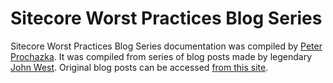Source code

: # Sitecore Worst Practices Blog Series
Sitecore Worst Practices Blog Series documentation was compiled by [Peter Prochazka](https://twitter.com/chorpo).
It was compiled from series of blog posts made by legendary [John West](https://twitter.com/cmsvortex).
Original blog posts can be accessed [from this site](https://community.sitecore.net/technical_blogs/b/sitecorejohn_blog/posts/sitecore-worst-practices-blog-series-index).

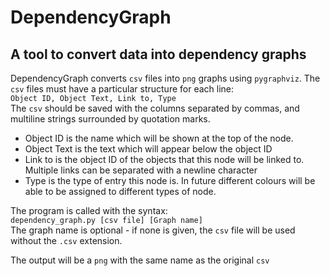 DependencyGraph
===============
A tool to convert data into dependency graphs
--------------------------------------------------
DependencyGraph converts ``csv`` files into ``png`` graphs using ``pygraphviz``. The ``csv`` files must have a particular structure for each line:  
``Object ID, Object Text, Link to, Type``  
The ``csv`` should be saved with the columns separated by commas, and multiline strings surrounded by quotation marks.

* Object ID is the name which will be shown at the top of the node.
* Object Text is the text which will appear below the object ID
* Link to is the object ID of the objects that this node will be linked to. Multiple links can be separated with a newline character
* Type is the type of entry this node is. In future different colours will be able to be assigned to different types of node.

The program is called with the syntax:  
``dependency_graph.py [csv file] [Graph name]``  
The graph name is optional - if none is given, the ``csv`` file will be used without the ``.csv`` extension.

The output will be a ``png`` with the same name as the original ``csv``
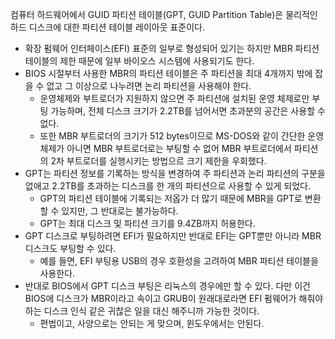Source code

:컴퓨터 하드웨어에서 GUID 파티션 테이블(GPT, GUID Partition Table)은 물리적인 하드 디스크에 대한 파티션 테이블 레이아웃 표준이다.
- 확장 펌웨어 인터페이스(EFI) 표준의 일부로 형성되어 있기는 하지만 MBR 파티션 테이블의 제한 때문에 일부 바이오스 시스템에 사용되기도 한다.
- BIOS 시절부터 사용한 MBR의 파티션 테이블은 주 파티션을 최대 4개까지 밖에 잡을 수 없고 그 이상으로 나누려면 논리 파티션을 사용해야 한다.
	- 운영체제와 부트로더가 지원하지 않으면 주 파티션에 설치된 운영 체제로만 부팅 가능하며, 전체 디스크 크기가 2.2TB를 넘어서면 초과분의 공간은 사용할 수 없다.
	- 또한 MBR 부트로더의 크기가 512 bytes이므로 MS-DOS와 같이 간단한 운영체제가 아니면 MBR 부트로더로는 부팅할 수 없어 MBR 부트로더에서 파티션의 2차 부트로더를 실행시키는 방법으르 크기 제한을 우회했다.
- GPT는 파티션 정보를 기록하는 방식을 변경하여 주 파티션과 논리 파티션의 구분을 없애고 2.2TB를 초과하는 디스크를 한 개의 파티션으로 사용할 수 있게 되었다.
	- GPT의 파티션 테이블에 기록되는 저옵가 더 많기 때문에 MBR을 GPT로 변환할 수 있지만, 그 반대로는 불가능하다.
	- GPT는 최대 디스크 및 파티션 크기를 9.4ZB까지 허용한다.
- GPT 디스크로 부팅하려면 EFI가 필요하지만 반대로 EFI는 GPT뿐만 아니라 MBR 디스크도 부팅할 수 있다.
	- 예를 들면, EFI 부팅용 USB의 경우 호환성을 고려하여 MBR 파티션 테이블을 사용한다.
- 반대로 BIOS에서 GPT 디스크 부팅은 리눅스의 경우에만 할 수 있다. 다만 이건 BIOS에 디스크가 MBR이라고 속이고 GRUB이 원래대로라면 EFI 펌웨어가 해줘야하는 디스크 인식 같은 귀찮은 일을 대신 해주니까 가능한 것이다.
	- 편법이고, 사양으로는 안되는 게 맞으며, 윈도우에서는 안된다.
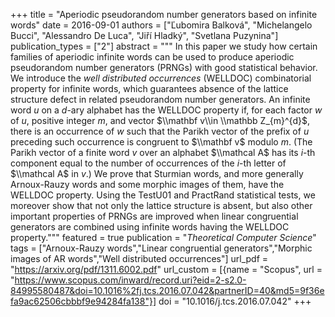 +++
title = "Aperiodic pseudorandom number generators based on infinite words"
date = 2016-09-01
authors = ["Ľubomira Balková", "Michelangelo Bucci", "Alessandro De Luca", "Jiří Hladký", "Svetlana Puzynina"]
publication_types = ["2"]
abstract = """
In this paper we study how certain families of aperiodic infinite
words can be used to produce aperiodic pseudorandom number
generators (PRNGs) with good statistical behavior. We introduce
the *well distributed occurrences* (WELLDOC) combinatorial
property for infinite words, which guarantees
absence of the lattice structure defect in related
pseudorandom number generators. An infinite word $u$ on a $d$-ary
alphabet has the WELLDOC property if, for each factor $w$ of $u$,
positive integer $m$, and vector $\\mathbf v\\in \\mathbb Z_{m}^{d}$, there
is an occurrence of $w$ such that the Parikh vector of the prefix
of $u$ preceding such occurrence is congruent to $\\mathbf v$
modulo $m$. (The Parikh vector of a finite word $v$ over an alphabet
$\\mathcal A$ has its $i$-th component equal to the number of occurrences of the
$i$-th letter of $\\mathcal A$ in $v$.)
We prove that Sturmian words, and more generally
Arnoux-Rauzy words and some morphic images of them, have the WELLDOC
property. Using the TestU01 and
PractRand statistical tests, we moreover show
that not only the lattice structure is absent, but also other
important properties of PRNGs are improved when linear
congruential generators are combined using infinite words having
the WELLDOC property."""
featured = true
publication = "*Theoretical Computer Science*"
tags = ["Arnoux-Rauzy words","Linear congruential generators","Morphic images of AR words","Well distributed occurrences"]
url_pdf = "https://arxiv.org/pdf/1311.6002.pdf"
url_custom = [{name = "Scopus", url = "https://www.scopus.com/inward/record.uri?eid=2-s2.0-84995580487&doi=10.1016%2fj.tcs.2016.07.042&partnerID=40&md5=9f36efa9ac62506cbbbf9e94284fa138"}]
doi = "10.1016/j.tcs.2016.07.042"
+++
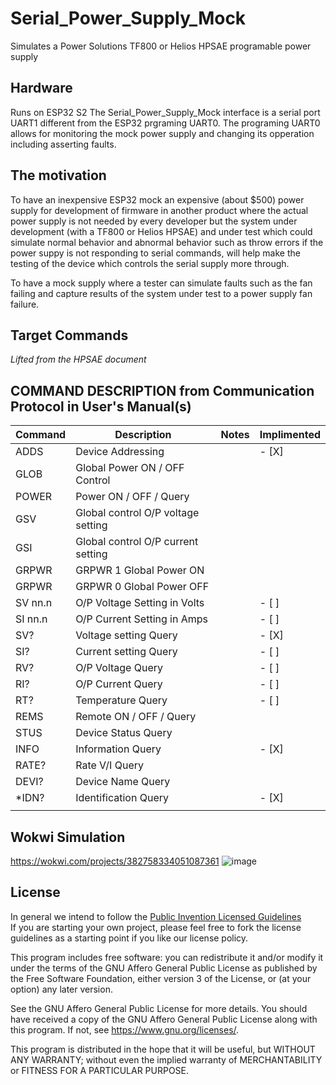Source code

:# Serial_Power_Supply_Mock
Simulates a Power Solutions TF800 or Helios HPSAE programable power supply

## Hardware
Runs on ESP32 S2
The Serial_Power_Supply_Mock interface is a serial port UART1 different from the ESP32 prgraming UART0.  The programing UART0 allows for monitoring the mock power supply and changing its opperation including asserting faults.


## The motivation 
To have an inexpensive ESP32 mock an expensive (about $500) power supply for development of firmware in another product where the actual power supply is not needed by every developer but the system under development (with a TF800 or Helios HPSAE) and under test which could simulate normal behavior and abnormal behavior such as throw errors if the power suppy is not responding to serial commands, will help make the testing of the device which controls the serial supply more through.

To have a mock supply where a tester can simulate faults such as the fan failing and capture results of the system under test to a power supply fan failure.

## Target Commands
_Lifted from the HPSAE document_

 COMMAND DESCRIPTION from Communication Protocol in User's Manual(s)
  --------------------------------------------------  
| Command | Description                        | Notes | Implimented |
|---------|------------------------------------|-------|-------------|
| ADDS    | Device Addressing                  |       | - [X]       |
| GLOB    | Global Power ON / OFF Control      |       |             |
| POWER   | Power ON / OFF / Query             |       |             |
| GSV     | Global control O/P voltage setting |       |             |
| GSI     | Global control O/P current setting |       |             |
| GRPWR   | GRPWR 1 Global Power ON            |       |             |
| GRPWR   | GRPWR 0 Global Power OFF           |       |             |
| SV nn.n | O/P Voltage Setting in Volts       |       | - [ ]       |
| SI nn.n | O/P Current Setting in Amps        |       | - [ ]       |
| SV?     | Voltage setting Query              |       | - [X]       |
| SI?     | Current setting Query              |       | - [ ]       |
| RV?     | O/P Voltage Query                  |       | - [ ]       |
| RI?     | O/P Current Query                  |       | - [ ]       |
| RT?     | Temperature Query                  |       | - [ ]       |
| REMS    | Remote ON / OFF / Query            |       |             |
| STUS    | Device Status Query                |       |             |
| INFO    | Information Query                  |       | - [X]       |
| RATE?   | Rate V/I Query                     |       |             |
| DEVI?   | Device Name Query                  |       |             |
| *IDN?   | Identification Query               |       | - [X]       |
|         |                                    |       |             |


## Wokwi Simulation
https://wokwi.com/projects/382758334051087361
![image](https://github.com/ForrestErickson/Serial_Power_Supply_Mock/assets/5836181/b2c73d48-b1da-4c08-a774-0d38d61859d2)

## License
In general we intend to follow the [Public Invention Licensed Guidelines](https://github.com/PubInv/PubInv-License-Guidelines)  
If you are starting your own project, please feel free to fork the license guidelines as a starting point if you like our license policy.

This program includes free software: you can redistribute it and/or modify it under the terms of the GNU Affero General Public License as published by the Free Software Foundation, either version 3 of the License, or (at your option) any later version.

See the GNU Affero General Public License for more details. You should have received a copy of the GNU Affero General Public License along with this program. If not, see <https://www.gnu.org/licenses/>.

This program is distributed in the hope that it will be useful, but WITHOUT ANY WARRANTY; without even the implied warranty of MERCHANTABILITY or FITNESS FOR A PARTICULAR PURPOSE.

**How to complete this task:**
Your answer should be only a number: how many lines in the records hold the word "separated".

**Result below:**
2